All lines in the data below carrying the string "effet" are to be located and copied.

▸ RECORDS PROVIDED:
#####

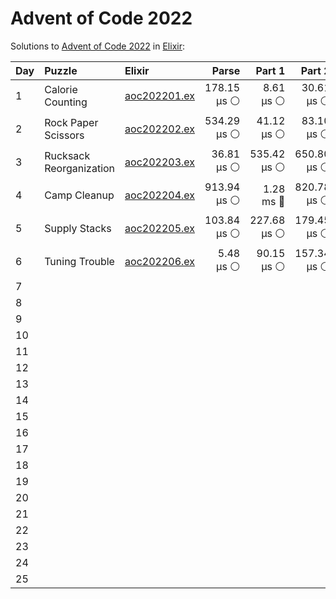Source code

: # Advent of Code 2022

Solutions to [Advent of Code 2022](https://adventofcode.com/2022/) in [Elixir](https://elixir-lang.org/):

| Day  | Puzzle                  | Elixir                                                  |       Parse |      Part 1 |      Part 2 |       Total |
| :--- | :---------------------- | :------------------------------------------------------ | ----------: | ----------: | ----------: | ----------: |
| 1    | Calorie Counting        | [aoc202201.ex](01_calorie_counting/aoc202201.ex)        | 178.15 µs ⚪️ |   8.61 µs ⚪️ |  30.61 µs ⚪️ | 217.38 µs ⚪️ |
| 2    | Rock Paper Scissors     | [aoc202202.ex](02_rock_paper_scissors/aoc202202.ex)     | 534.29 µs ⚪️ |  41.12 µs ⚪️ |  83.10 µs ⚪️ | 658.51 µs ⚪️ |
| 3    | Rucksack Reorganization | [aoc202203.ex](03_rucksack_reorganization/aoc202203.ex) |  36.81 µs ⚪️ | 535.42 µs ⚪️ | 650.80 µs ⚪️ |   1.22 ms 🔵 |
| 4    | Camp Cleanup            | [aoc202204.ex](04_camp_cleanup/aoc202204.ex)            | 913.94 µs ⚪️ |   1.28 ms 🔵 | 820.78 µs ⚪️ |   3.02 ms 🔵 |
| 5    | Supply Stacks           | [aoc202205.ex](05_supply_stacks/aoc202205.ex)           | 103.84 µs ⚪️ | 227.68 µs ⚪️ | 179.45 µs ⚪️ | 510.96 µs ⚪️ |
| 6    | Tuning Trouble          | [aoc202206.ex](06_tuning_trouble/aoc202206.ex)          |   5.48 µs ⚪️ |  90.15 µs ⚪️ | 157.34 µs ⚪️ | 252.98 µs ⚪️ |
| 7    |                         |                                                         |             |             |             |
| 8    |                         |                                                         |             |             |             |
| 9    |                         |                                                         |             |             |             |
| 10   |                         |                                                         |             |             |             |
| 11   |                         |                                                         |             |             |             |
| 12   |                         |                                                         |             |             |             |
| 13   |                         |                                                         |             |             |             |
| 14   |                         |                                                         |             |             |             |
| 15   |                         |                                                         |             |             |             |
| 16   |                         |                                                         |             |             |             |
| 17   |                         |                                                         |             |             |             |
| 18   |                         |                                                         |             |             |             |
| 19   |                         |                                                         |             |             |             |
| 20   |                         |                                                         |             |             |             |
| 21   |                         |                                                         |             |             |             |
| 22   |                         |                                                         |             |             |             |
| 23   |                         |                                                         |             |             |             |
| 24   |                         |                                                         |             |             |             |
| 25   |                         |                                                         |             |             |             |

#####

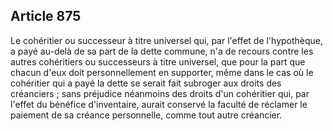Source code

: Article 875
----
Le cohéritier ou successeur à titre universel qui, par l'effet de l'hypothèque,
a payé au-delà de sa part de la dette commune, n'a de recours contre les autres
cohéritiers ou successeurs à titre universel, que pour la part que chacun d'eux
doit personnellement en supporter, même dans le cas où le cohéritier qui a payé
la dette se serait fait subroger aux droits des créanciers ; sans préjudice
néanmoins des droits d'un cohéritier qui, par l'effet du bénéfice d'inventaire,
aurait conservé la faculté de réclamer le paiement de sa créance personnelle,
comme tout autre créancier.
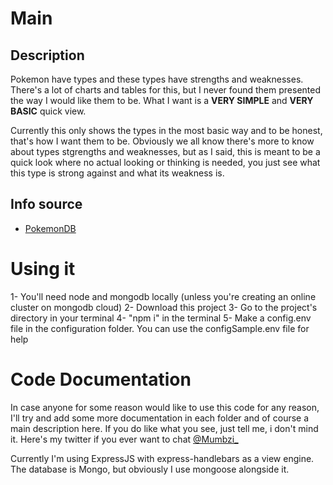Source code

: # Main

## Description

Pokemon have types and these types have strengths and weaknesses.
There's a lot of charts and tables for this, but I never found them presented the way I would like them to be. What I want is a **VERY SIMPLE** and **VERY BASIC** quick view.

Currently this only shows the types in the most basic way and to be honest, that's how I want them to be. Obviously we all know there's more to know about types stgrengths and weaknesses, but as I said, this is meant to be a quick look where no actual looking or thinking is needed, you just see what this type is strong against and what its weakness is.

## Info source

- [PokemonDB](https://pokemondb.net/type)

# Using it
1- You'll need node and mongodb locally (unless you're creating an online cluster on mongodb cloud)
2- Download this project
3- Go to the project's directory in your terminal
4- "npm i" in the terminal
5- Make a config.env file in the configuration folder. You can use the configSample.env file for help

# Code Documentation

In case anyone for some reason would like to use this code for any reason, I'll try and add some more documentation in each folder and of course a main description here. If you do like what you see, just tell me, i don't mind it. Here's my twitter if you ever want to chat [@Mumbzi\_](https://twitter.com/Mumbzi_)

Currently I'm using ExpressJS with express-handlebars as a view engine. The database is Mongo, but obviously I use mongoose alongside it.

#####

▸ SOLUTION FOR THIS EXERCISE:
Le cohéritier ou successeur à titre universel qui, par l'effet de l'hypothèque,
néanmoins des droits d'un cohéritier qui, par l'effet du bénéfice d'inventaire,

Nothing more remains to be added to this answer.